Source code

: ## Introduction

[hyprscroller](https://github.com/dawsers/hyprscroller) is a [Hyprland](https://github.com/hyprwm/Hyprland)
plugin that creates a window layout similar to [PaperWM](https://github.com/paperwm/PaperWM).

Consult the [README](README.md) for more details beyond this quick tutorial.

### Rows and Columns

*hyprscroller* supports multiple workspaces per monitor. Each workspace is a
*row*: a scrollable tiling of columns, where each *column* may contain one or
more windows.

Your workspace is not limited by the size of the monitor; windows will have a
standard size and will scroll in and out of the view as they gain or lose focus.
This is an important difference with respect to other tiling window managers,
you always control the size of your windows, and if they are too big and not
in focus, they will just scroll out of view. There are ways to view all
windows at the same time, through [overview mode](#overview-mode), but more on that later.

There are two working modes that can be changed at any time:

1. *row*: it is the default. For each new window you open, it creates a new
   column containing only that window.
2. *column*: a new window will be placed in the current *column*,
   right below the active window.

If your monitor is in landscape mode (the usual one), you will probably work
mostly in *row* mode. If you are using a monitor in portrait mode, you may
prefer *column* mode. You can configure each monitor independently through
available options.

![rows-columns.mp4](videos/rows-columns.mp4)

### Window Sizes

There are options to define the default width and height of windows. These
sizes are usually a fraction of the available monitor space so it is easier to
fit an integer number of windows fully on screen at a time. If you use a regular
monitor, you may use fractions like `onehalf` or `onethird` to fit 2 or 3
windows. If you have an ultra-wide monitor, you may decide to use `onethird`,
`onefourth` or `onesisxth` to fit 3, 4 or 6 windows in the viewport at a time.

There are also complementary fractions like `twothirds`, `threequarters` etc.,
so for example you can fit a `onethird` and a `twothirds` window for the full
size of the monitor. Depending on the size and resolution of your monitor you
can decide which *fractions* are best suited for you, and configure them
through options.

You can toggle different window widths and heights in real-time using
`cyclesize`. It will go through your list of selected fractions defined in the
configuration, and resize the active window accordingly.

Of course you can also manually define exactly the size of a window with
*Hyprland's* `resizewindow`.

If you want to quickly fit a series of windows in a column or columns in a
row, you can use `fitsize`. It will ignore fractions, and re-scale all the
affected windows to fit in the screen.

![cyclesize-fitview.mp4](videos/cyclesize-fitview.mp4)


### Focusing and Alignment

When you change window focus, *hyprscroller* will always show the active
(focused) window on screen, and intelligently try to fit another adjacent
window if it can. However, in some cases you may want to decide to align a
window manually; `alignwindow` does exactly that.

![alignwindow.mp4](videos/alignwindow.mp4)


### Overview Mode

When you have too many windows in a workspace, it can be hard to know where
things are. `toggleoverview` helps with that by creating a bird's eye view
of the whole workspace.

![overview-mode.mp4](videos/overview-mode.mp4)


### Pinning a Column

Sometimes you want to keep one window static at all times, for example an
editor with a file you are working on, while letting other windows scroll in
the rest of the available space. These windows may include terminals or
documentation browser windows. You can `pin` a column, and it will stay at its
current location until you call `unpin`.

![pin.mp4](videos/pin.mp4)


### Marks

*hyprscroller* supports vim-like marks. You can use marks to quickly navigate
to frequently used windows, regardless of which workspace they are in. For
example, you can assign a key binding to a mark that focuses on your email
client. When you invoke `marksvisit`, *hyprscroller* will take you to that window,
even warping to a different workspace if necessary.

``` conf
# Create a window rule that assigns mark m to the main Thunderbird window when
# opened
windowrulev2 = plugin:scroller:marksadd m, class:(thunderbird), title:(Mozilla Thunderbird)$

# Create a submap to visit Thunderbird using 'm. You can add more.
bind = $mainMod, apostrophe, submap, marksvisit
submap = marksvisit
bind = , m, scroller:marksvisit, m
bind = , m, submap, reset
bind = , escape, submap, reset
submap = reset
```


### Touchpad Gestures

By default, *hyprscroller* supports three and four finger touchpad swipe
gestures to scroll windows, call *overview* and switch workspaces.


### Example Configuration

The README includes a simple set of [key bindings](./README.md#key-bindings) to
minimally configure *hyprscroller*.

TASK TO CARRY OUT –
Lines from the top of the entries through the line with "so for example" are to be transcribed exactly, and nothing more.

YOUR SOLUTION –
Source code

: ## Introduction

[hyprscroller](https://github.com/dawsers/hyprscroller) is a [Hyprland](https://github.com/hyprwm/Hyprland)
plugin that creates a window layout similar to [PaperWM](https://github.com/paperwm/PaperWM).

Consult the [README](README.md) for more details beyond this quick tutorial.

### Rows and Columns

*hyprscroller* supports multiple workspaces per monitor. Each workspace is a
*row*: a scrollable tiling of columns, where each *column* may contain one or
more windows.

Your workspace is not limited by the size of the monitor; windows will have a
standard size and will scroll in and out of the view as they gain or lose focus.
This is an important difference with respect to other tiling window managers,
you always control the size of your windows, and if they are too big and not
in focus, they will just scroll out of view. There are ways to view all
windows at the same time, through [overview mode](#overview-mode), but more on that later.

There are two working modes that can be changed at any time:

1. *row*: it is the default. For each new window you open, it creates a new
   column containing only that window.
2. *column*: a new window will be placed in the current *column*,
   right below the active window.

If your monitor is in landscape mode (the usual one), you will probably work
mostly in *row* mode. If you are using a monitor in portrait mode, you may
prefer *column* mode. You can configure each monitor independently through
available options.

![rows-columns.mp4](videos/rows-columns.mp4)

### Window Sizes

There are options to define the default width and height of windows. These
sizes are usually a fraction of the available monitor space so it is easier to
fit an integer number of windows fully on screen at a time. If you use a regular
monitor, you may use fractions like `onehalf` or `onethird` to fit 2 or 3
windows. If you have an ultra-wide monitor, you may decide to use `onethird`,
`onefourth` or `onesisxth` to fit 3, 4 or 6 windows in the viewport at a time.

There are also complementary fractions like `twothirds`, `threequarters` etc.,
so for example you can fit a `onethird` and a `twothirds` window for the full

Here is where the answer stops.